**YOUR TASK:** Among the lines of the records, find all that carry the word "MySQL" and copy them.

**DATASET RECORDS:**
=== Begin Enclosure ===
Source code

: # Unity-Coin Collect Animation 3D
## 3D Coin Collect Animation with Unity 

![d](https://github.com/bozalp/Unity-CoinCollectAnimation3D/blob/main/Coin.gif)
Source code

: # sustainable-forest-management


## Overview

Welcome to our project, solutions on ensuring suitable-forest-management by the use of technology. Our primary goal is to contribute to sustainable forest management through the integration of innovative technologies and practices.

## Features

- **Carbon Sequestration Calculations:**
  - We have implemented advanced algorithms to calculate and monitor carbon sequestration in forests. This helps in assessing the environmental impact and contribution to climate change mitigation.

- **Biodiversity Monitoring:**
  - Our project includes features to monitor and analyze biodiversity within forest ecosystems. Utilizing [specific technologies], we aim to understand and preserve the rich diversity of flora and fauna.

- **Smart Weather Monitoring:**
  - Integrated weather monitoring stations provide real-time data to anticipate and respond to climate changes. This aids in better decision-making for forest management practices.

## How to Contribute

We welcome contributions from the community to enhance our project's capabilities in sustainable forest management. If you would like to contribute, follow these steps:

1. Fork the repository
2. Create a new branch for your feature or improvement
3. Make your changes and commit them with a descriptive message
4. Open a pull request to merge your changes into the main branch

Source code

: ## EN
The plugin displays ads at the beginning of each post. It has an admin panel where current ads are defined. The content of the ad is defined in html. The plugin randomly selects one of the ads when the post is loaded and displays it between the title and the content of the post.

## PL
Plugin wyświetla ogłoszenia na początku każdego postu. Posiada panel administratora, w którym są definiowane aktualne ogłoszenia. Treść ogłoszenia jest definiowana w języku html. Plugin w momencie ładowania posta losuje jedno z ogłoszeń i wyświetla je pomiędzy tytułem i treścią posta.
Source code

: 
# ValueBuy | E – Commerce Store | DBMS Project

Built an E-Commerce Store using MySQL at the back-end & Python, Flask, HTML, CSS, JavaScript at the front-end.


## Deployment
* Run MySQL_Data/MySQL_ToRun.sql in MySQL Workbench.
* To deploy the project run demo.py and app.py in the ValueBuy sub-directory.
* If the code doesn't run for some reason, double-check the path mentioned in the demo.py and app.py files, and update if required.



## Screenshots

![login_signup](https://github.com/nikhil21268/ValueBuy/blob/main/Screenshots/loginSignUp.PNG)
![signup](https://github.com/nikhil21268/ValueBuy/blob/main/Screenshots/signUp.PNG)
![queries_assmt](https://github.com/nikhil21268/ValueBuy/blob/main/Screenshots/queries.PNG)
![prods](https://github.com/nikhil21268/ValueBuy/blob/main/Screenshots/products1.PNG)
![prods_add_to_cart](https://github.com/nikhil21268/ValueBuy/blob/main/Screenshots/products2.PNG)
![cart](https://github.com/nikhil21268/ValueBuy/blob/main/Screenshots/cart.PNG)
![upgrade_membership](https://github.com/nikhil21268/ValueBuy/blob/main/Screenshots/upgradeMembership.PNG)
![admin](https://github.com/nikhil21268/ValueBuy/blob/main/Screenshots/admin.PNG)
=== End Enclosure ===
**ANSWER SPACE:**
Built an E-Commerce Store using MySQL at the back-end & Python, Flask, HTML, CSS, JavaScript at the front-end.
* Run MySQL_Data/MySQL_ToRun.sql in MySQL Workbench.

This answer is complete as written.